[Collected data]
══════════════════════════════

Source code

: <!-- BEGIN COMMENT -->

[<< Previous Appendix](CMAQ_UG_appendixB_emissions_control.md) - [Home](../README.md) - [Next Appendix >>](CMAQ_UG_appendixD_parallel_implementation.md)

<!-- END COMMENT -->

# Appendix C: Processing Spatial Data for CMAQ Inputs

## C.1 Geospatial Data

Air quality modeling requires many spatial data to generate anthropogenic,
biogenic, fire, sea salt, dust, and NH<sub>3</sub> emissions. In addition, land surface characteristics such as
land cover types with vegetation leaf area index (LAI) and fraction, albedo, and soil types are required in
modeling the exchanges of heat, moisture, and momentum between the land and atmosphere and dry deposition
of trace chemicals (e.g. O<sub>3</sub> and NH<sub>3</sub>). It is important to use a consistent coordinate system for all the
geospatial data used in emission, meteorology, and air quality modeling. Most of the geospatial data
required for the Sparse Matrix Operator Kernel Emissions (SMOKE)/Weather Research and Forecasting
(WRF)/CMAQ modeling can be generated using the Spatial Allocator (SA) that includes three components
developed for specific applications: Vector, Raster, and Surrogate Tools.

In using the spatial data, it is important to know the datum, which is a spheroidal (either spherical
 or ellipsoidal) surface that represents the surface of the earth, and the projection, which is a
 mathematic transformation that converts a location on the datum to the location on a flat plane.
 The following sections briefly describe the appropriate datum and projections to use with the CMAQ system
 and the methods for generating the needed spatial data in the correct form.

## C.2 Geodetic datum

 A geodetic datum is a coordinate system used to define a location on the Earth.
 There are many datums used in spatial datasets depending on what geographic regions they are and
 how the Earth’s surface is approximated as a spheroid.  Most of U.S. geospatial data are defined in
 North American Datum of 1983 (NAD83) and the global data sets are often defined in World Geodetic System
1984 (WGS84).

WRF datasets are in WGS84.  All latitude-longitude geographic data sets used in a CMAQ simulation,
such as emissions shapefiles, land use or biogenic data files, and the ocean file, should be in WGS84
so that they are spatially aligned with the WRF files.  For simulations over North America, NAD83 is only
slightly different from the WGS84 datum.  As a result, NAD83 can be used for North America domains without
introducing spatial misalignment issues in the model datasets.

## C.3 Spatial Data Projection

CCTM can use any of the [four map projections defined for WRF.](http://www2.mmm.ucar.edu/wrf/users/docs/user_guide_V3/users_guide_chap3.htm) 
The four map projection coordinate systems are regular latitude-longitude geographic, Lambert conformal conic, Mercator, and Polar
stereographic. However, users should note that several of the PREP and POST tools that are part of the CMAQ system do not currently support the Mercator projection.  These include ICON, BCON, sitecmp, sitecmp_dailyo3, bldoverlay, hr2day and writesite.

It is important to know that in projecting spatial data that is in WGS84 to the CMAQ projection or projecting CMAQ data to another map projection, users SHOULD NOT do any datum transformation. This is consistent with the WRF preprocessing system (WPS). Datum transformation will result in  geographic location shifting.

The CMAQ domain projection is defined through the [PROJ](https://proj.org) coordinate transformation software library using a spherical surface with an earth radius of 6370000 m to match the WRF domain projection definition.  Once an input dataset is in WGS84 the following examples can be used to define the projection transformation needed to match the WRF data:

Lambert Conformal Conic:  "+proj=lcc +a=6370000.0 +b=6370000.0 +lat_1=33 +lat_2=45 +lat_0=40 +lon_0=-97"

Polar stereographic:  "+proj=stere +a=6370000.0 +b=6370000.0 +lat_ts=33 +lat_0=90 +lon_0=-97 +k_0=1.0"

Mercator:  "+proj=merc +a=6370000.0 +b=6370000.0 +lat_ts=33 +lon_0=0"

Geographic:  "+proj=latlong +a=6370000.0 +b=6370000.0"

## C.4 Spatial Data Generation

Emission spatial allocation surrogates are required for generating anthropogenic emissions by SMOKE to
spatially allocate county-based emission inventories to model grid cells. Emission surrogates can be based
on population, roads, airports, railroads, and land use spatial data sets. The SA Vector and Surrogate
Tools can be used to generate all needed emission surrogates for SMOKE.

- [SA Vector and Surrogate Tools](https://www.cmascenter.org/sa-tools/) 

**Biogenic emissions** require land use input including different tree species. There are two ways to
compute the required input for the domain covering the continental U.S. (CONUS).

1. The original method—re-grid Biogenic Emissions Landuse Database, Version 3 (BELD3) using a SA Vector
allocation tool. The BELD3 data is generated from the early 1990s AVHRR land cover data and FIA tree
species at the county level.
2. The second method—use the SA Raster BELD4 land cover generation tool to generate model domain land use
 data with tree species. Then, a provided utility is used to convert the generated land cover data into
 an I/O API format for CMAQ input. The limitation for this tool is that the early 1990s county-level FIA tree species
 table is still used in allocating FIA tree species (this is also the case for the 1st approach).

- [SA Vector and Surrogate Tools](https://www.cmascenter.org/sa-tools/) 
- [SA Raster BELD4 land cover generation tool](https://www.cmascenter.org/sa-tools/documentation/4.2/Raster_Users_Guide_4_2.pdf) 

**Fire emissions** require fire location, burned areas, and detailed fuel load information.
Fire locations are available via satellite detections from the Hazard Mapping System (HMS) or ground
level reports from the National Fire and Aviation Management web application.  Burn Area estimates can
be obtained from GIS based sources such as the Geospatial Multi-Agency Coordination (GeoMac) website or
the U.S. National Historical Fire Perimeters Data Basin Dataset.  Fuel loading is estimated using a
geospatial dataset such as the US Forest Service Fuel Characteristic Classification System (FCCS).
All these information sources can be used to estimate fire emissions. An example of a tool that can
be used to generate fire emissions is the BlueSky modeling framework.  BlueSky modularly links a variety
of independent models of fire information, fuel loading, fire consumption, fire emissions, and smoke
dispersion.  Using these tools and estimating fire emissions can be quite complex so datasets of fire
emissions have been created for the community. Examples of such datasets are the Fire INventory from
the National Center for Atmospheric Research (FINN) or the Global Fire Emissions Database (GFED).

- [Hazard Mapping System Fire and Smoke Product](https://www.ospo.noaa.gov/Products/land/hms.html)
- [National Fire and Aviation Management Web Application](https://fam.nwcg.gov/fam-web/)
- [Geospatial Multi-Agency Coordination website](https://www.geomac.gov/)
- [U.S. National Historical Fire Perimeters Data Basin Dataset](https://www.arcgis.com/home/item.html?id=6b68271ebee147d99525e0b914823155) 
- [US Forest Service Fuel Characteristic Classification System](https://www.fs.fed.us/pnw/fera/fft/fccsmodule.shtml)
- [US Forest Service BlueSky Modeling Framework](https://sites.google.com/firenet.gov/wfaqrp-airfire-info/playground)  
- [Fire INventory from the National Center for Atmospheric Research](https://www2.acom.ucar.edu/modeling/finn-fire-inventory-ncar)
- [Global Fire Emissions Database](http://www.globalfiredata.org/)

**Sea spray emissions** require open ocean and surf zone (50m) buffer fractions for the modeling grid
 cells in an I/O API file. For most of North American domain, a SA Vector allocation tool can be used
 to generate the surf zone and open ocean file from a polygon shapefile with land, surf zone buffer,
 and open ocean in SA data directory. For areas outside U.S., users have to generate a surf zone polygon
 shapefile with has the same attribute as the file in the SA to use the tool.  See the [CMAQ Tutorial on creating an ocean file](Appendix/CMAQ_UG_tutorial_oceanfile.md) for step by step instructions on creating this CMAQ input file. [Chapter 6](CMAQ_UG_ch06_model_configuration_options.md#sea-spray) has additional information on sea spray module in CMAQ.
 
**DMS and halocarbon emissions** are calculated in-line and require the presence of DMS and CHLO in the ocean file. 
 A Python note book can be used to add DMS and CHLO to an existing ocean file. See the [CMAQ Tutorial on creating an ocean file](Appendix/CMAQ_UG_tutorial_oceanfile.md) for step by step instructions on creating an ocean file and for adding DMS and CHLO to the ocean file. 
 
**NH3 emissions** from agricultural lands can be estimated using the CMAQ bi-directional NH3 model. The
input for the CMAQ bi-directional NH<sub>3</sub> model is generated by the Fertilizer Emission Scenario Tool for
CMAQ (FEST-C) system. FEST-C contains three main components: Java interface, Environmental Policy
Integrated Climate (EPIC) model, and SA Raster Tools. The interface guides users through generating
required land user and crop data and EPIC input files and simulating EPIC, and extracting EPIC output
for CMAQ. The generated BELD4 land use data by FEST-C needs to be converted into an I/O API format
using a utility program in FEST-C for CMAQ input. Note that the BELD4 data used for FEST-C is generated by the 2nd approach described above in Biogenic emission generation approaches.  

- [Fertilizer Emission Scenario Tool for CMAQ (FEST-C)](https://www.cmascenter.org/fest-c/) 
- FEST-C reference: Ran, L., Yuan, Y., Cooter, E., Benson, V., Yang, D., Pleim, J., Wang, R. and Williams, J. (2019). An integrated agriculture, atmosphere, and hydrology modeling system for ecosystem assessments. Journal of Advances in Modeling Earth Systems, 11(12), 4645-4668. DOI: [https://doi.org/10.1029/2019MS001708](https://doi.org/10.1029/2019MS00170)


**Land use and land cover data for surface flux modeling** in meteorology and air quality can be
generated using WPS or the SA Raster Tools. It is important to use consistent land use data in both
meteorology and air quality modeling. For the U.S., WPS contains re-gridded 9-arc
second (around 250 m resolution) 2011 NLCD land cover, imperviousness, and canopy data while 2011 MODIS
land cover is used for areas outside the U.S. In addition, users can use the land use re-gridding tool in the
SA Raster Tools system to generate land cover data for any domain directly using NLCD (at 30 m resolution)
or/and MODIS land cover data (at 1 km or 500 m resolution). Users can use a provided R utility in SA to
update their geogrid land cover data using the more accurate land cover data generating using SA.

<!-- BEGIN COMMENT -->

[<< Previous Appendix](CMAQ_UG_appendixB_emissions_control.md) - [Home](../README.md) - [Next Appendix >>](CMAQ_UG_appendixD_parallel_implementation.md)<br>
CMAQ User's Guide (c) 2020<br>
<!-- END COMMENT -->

══════════════════════════════

### YOUR OBJECTIVE
All lines with the word "Management" need to be copied from the data above.

### TASK SOLUTION
level reports from the National Fire and Aviation Management web application.  Burn Area estimates can
- [National Fire and Aviation Management Web Application](https://fam.nwcg.gov/fam-web/)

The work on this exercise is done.